It also handles java `.jar` and python `.whl` files since those are basically
zip files in disguise.#### tar
The tar iterator can extract tar files. It uses a heuristic to decide whether a
file should be extracted or not. It usually does the right thing, but if you can
find a corner case where it does not, please let us know. It only extracts
regular files and directories. Symlinks and other special files will not be
extracted, nor will they be scanned as they have zero bytes of data anyways.#### gzip
The gzip iterator can decompress gzip files. While the gzip format allows
multistream so that multiple files could exist inside one .gzip file, this is
not currently supported and probably not desired here.
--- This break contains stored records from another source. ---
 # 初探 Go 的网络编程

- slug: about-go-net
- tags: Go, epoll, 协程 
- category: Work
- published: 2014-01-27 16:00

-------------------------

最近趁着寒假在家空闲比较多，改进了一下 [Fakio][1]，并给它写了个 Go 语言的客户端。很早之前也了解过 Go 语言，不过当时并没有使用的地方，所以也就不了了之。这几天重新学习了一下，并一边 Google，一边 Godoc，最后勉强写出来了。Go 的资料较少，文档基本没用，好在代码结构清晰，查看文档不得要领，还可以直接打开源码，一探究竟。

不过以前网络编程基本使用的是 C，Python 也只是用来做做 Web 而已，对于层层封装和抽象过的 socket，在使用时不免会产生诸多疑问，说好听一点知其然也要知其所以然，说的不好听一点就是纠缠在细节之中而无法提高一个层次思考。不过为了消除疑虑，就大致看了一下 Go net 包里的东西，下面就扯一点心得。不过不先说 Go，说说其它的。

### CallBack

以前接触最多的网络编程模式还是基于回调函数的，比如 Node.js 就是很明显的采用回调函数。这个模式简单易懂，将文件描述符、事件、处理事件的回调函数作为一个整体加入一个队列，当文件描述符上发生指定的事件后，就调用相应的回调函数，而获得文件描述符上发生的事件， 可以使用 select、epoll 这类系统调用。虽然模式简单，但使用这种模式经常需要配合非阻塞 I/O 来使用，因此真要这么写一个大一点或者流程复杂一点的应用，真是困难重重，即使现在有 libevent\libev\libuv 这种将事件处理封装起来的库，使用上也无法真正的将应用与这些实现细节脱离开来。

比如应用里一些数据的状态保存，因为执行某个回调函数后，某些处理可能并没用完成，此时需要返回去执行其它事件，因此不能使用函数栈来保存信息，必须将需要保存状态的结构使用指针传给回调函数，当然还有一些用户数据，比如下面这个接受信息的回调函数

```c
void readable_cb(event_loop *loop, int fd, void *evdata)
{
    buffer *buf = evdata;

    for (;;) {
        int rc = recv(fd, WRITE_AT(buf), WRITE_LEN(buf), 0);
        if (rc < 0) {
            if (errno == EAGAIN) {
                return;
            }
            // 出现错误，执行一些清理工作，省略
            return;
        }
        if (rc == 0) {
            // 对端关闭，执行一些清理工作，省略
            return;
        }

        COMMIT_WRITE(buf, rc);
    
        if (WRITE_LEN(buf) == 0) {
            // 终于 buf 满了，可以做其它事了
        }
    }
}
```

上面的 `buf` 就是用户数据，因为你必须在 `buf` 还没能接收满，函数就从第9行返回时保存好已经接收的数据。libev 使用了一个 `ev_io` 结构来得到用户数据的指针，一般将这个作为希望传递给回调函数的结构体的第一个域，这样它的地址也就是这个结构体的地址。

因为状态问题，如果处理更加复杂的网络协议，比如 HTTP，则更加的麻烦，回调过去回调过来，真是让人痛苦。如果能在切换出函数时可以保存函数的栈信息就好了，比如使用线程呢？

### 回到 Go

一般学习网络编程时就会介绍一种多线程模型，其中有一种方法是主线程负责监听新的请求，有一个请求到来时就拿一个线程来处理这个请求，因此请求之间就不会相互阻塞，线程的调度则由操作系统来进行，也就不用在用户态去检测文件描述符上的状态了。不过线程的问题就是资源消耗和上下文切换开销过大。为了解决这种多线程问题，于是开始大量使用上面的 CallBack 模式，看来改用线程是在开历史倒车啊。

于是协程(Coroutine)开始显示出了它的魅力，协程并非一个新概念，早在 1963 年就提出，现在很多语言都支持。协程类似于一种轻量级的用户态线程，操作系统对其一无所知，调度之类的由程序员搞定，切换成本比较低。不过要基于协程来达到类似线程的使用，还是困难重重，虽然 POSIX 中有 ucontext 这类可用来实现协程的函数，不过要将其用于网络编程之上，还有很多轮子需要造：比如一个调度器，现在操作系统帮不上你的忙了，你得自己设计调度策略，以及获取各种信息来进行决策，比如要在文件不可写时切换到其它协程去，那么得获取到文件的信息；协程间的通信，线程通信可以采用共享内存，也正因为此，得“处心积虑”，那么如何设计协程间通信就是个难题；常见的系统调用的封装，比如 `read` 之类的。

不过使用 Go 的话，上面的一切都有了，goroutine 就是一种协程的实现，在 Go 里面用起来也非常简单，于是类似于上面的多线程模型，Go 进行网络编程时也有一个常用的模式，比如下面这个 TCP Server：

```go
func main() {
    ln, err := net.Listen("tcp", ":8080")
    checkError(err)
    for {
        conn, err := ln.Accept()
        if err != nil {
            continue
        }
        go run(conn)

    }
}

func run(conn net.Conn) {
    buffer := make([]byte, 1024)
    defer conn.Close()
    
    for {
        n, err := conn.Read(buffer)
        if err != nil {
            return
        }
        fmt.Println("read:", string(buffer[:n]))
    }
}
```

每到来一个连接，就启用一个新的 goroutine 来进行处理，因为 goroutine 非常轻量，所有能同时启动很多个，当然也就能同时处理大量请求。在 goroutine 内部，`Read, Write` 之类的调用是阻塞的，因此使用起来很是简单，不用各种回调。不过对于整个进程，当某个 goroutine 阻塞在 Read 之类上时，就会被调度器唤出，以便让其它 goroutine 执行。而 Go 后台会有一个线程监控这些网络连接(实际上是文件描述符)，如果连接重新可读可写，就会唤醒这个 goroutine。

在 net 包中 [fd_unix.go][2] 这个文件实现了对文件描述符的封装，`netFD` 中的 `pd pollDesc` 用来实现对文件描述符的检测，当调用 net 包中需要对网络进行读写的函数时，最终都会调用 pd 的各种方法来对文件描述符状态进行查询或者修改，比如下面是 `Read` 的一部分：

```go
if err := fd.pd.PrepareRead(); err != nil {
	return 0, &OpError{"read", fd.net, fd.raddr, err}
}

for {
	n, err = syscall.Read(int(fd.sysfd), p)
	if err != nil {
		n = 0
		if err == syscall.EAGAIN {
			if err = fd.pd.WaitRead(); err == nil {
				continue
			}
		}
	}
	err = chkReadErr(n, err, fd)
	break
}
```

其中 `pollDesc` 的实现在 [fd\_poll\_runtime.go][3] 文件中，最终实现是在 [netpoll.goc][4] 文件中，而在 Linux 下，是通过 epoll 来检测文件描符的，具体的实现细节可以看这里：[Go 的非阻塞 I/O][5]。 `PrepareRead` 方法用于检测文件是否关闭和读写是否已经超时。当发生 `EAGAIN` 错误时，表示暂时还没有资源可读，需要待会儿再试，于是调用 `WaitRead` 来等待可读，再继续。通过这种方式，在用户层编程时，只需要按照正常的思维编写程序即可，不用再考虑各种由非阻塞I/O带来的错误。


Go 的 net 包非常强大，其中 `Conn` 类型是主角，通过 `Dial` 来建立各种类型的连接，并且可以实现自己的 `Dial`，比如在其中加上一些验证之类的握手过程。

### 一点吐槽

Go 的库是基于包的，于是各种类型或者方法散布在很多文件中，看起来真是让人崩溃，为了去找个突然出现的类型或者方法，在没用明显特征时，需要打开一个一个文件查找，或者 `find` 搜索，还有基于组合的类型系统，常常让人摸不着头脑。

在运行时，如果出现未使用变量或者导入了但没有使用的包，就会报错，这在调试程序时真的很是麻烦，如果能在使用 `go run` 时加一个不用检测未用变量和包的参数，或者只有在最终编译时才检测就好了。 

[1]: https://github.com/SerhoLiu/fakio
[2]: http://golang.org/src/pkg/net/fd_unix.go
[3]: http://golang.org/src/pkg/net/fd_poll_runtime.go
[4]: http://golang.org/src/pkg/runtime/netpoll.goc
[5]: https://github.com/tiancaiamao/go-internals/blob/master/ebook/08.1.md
This does what you expect
and can match extensions like `.gz`, `.gzip`, and even `.tgz`. In the last case
it will create a new file with a `.tar` extension so that the tar iterator can
open it cleanly.#### bzip2
The bzip2 iterator can decompress bzip and bzip2 files. This does what you
expect and can match extensions like `.bz`, `.bz2`, `.bzip2`, and even `.tbz`
and `.tbz2`. In the last two cases it will create a new file with a `.tar`
extension so that the tar iterator can open it cleanly.#### http
The http iterator can download files from http sources. Because many git sources
actually present as https URL's, we use a heuristic to decide what to download.
If you aren't getting the behaviour you expect, please let us know. Plain http
(not https) urls are disabled by default.#### git
The git iterator is able to recursively clone all of your git repository needs.
It does this with a pure-golang implementation to avoid you needing a special
installation on your machine. This correctly handles git submodules, including
those which use relative git submodule URLs. There is currently a small bug or
missing feature in the pure-golang version, and for compatibility with _all_
repositories, we currently make a single exec call to `git` in some of those
cases. As a result, this will use the `git` binary that is found in your $PATH.### Scanning
The scanning function is the core place where the coordination of work is done.
In contrast to many other tools that perform file iteration and scanning as part
of the same process or binary, we've separated these parts. This is because it
is silly for multiple tools to contain the same file iteration logic, instead of
just having one single implementation of it. Secondly, if we wanted to scan a
directory with two different tools, we'd have to iterate over it twice, read the
contents from disk twice, and so on. This is inefficient and wasteful if you are
interested in analysis from multiple sources. Instead, our scanning function
performs the read from disk that all our different backends (if they support it)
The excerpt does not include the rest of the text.